_Source records_
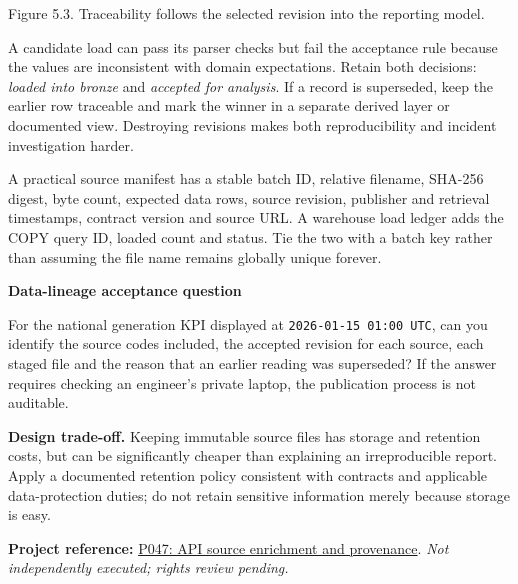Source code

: \documentclass[11pt,twoside]{article}
\newcommand{\repo}[2]{\par\begingroup\fontsize{8.0}{9.6}\selectfont\sffamily\color{inkgray}\textbf{Project reference:} \href{#2}{#1}. \textit{Not independently executed; rights review pending.}\par\endgroup}
\begin{document}
\begin{center}\par{\fontsize{8}{10}\selectfont\color{inkgray}Figure 5.3. Traceability follows the selected revision into the reporting model.}\end{center}
A candidate load can pass its parser checks but fail the acceptance rule because the values are inconsistent with domain expectations. Retain both decisions: \emph{loaded into bronze} and \emph{accepted for analysis}. If a record is superseded, keep the earlier row traceable and mark the winner in a separate derived layer or documented view. Destroying revisions makes both reproducibility and incident investigation harder.

A practical source manifest has a stable batch ID, relative filename, SHA-256 digest, byte count, expected data rows, source revision, publisher and retrieval timestamps, contract version and source URL. A warehouse load ledger adds the COPY query ID, loaded count and status. Tie the two with a batch key rather than assuming the file name remains globally unique forever.

\begin{whitebox}\textbf{Data-lineage acceptance question}\par
For the national generation KPI displayed at \texttt{2026-01-15 01:00 UTC}, can you identify the source codes included, the accepted revision for each source, each staged file and the reason that an earlier reading was superseded? If the answer requires checking an engineer's private laptop, the publication process is not auditable.\end{whitebox}
\textbf{Design trade-off.} Keeping immutable source files has storage and retention costs, but can be significantly cheaper than explaining an irreproducible report. Apply a documented retention policy consistent with contracts and applicable data-protection duties; do not retain sensitive information merely because storage is easy.
\repo{P047: API source enrichment and provenance}{https://github.com/Snowflake-Labs/sfguide-getting-started-with-api-enrichment-framework}
\newpage
\end{document}
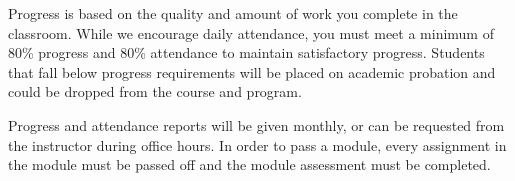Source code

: Progress is based on the quality and amount of work you complete in the classroom. While we
encourage daily attendance, you must meet a minimum of 80\% progress and 80\% attendance to
maintain satisfactory progress. Students that fall below progress requirements will be placed on
academic probation and could be dropped from the course and program.
\par
\bigskip
Progress and attendance reports will be given monthly, or can be requested from the instructor during
office hours. In order to pass a module, every assignment in the module must be passed off and the
module assessment must be completed.
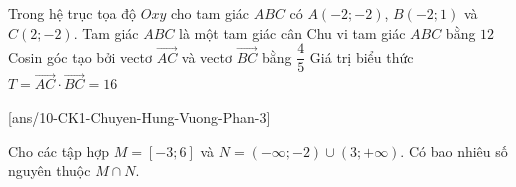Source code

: \begin{ex}%
Trong hệ trục tọa độ $Oxy$ cho tam giác $ABC$ có $A(-2;-2)$, $B(-2; 1)$ và $C(2;-2)$.
\choiceTF
{Tam giác $ABC$ là một tam giác cân}
{\True Chu vi tam giác $ABC$ bằng $12$}
{\True Cosin góc tạo bởi vectơ $\overrightarrow{AC}$ và vectơ $\overrightarrow{BC}$ bằng $\dfrac{4}{5}$}
{\True Giá trị biểu thức $T=\overrightarrow{AC} \cdot \overrightarrow{BC}=16$}
\end{ex}



\caukq
{}[ans/10-CK1-Chuyen-Hung-Vuong-Phan-3]
\begin{ex}%
Cho các tập hợp $ M=[-3; 6]$ và $N=(-\infty;-2) \cup(3;+\infty)$. Có bao nhiêu số nguyên thuộc $ M \cap N$.
\end{ex}

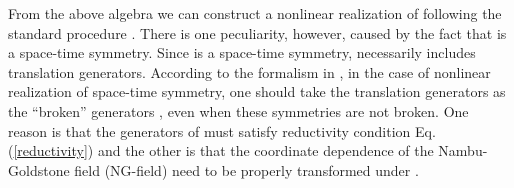 \documentclass[a4paper,12pt]{article}
\begin{document}
From the above algebra 
we can construct a nonlinear realization of \coordHE{} following the standard
procedure \cite{Weinberg}.
There is one peculiarity, however, caused by the fact 
that \coordHE{} is a space-time symmetry.
Since \coordHE{} is a space-time symmetry, \coordHE{}
necessarily includes translation generators.
According to the formalism in \cite{Ogievetsky}, 
in the case of nonlinear realization
of space-time symmetry, one should take the translation generators
as the ``broken'' generators \coordHE{},
even when these symmetries are not broken.
One reason is that the generators of \coordHE{} must satisfy reductivity
condition Eq. (\ref{reductivity}) and the other is that the
coordinate dependence of the Nambu-Goldstone field (NG-field)
need to be properly transformed under \coordHE{}.
\end{document}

_Task details_
When you copy the data above, reproduce each line exactly and skip every image.

_Result of this task_
Source code

: \documentclass[11pt,twoside]{article}
\newcommand{\repo}[2]{\par\begingroup\fontsize{8.0}{9.6}\selectfont\sffamily\color{inkgray}\textbf{Project reference:} \href{#2}{#1}. \textit{Not independently executed; rights review pending.}\par\endgroup}
\begin{document}
\begin{center}\par{\fontsize{8}{10}\selectfont\color{inkgray}Figure 5.3. Traceability follows the selected revision into the reporting model.}\end{center}
A candidate load can pass its parser checks but fail the acceptance rule because the values are inconsistent with domain expectations. Retain both decisions: \emph{loaded into bronze} and \emph{accepted for analysis}. If a record is superseded, keep the earlier row traceable and mark the winner in a separate derived layer or documented view. Destroying revisions makes both reproducibility and incident investigation harder.

A practical source manifest has a stable batch ID, relative filename, SHA-256 digest, byte count, expected data rows, source revision, publisher and retrieval timestamps, contract version and source URL. A warehouse load ledger adds the COPY query ID, loaded count and status. Tie the two with a batch key rather than assuming the file name remains globally unique forever.

\begin{whitebox}\textbf{Data-lineage acceptance question}\par
For the national generation KPI displayed at \texttt{2026-01-15 01:00 UTC}, can you identify the source codes included, the accepted revision for each source, each staged file and the reason that an earlier reading was superseded? If the answer requires checking an engineer's private laptop, the publication process is not auditable.\end{whitebox}
\textbf{Design trade-off.} Keeping immutable source files has storage and retention costs, but can be significantly cheaper than explaining an irreproducible report. Apply a documented retention policy consistent with contracts and applicable data-protection duties; do not retain sensitive information merely because storage is easy.
\repo{P047: API source enrichment and provenance}{https://github.com/Snowflake-Labs/sfguide-getting-started-with-api-enrichment-framework}
\newpage
\end{document}
Source code

: Progress is based on the quality and amount of work you complete in the classroom. While we
encourage daily attendance, you must meet a minimum of 80\% progress and 80\% attendance to
maintain satisfactory progress. Students that fall below progress requirements will be placed on
academic probation and could be dropped from the course and program.
\par
\bigskip
Progress and attendance reports will be given monthly, or can be requested from the instructor during
office hours. In order to pass a module, every assignment in the module must be passed off and the
module assessment must be completed.
Source code

: \begin{ex}%
Trong hệ trục tọa độ $Oxy$ cho tam giác $ABC$ có $A(-2;-2)$, $B(-2; 1)$ và $C(2;-2)$.
\choiceTF
{Tam giác $ABC$ là một tam giác cân}
{\True Chu vi tam giác $ABC$ bằng $12$}
{\True Cosin góc tạo bởi vectơ $\overrightarrow{AC}$ và vectơ $\overrightarrow{BC}$ bằng $\dfrac{4}{5}$}
{\True Giá trị biểu thức $T=\overrightarrow{AC} \cdot \overrightarrow{BC}=16$}
\end{ex}



\caukq
{}[ans/10-CK1-Chuyen-Hung-Vuong-Phan-3]
\begin{ex}%
Cho các tập hợp $ M=[-3; 6]$ và $N=(-\infty;-2) \cup(3;+\infty)$. Có bao nhiêu số nguyên thuộc $ M \cap N$.
\end{ex}

 \documentclass[a4paper,12pt]{article}
\begin{document}
From the above algebra 
we can construct a nonlinear realization of \coordHE{} following the standard
procedure \cite{Weinberg}.
There is one peculiarity, however, caused by the fact 
that \coordHE{} is a space-time symmetry.
Since \coordHE{} is a space-time symmetry, \coordHE{}
necessarily includes translation generators.
According to the formalism in \cite{Ogievetsky}, 
in the case of nonlinear realization
of space-time symmetry, one should take the translation generators
as the ``broken'' generators \coordHE{},
even when these symmetries are not broken.
One reason is that the generators of \coordHE{} must satisfy reductivity
condition Eq. (\ref{reductivity}) and the other is that the
coordinate dependence of the Nambu-Goldstone field (NG-field)
need to be properly transformed under \coordHE{}.
\end{document}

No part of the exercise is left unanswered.